= ASSIGNMENT =
The lines to copy from the listing below are those that contain the string "LISTO".

= EXTRACTED RECORDS =
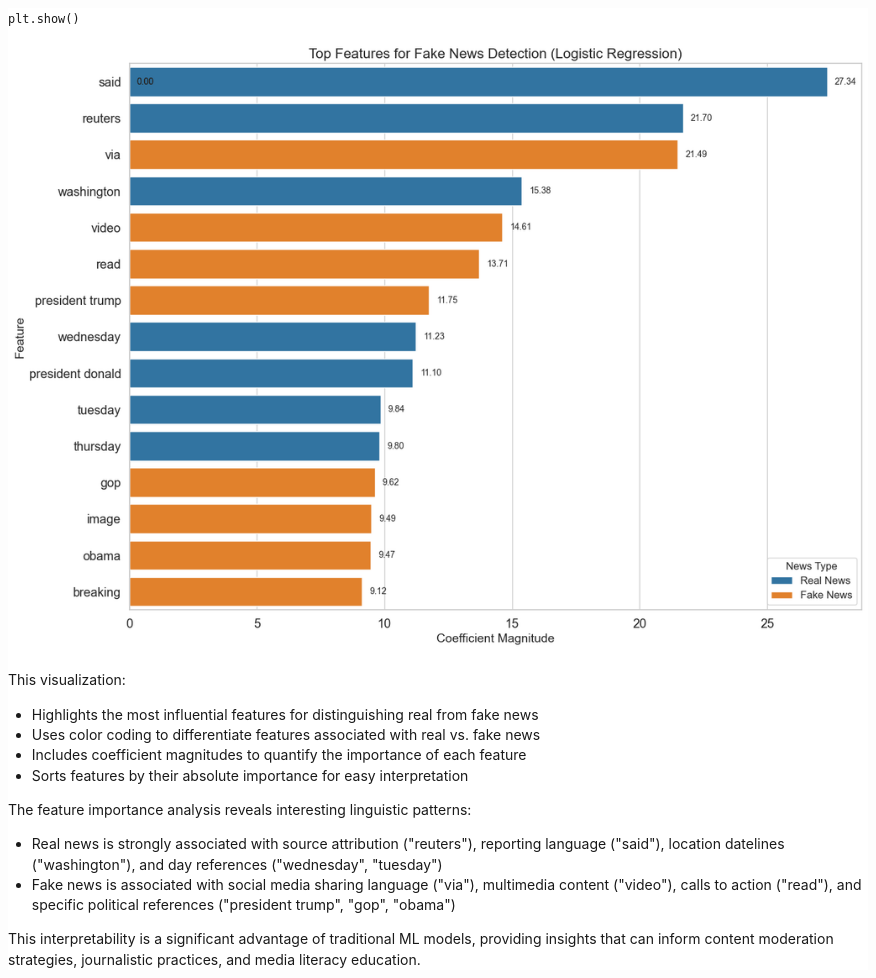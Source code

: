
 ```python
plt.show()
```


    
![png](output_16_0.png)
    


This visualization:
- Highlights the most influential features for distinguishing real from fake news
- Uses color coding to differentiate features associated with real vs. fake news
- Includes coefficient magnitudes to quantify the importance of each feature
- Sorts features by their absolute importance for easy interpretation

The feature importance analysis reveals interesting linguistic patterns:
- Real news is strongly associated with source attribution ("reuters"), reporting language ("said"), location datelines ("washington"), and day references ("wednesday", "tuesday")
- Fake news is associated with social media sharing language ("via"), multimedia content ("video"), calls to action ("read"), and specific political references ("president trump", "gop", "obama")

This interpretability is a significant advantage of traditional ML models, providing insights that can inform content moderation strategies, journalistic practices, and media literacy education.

...

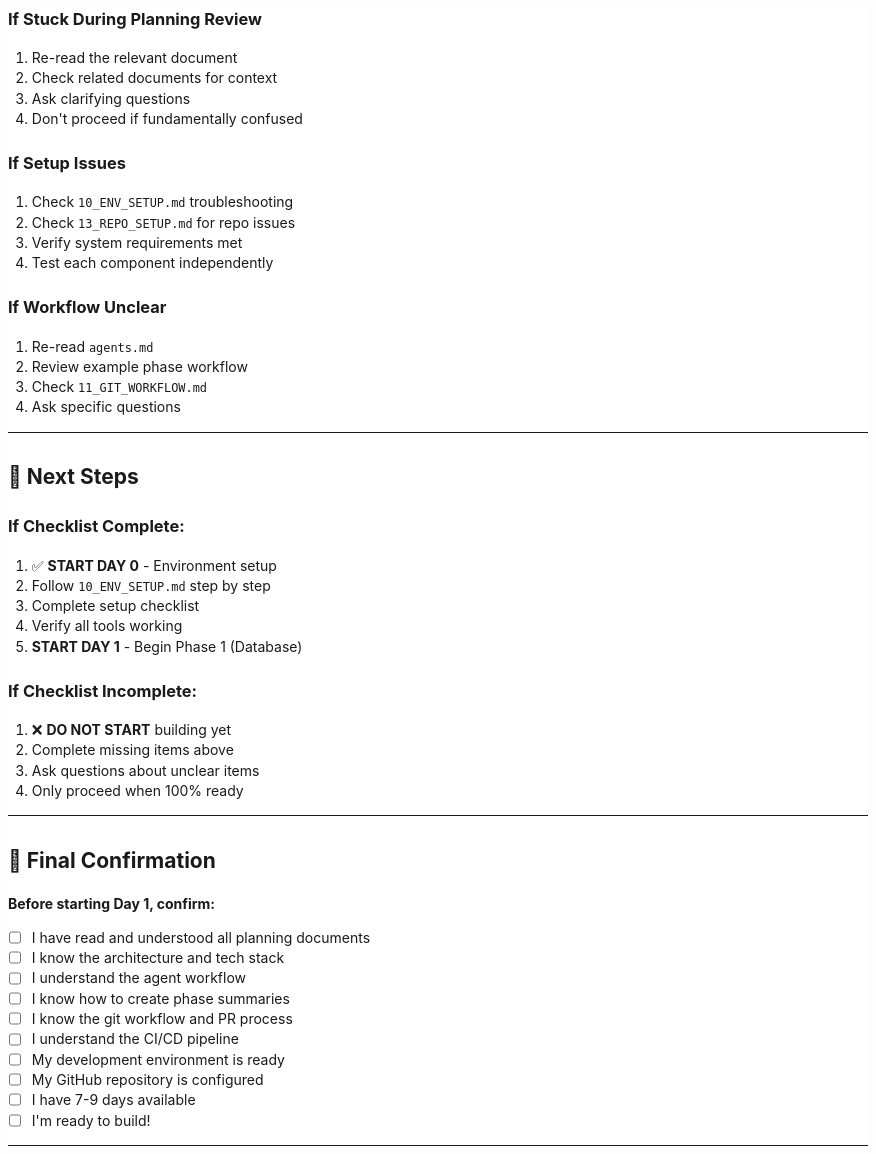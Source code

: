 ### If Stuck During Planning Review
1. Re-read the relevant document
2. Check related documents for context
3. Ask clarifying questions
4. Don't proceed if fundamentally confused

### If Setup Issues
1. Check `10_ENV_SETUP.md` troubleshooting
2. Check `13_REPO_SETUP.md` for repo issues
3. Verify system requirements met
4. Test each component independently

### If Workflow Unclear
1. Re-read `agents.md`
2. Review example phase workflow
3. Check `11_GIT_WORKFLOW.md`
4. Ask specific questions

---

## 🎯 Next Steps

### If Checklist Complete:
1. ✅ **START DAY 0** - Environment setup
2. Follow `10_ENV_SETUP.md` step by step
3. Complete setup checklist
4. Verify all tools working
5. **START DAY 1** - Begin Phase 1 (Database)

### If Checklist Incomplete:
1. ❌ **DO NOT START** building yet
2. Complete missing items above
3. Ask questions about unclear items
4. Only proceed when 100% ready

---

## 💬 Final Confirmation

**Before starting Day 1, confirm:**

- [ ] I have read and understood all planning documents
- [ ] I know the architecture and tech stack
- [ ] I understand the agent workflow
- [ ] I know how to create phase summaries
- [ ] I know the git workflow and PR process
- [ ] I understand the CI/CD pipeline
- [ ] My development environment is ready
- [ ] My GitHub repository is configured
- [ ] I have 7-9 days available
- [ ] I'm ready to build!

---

==

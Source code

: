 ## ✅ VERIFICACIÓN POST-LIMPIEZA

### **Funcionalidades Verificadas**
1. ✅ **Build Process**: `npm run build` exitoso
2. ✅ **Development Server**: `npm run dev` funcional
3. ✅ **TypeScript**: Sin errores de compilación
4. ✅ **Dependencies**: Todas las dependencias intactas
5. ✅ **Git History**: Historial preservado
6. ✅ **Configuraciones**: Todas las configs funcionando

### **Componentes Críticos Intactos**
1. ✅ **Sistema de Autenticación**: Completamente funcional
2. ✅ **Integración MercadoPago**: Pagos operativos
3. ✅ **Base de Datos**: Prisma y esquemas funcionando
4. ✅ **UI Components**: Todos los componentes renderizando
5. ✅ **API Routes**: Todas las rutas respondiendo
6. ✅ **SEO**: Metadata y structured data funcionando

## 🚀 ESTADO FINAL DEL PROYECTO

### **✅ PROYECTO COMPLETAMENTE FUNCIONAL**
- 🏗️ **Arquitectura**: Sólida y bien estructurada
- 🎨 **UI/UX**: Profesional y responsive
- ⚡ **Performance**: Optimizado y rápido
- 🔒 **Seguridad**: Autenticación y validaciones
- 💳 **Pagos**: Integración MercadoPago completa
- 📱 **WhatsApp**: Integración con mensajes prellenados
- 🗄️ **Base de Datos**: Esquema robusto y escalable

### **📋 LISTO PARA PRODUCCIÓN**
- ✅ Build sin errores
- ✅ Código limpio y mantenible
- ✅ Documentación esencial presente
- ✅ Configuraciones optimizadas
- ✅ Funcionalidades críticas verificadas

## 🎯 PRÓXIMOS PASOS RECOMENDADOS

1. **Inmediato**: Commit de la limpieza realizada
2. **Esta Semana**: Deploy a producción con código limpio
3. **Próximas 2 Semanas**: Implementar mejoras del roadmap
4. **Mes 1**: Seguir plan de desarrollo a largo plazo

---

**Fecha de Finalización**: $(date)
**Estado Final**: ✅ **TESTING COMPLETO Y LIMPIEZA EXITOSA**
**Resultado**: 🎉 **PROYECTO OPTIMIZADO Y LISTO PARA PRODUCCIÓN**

= ANSWER FOR THIS EXERCISE =
### **📋 LISTO PARA PRODUCCIÓN**
**Resultado**: 🎉 **PROYECTO OPTIMIZADO Y LISTO PARA PRODUCCIÓN**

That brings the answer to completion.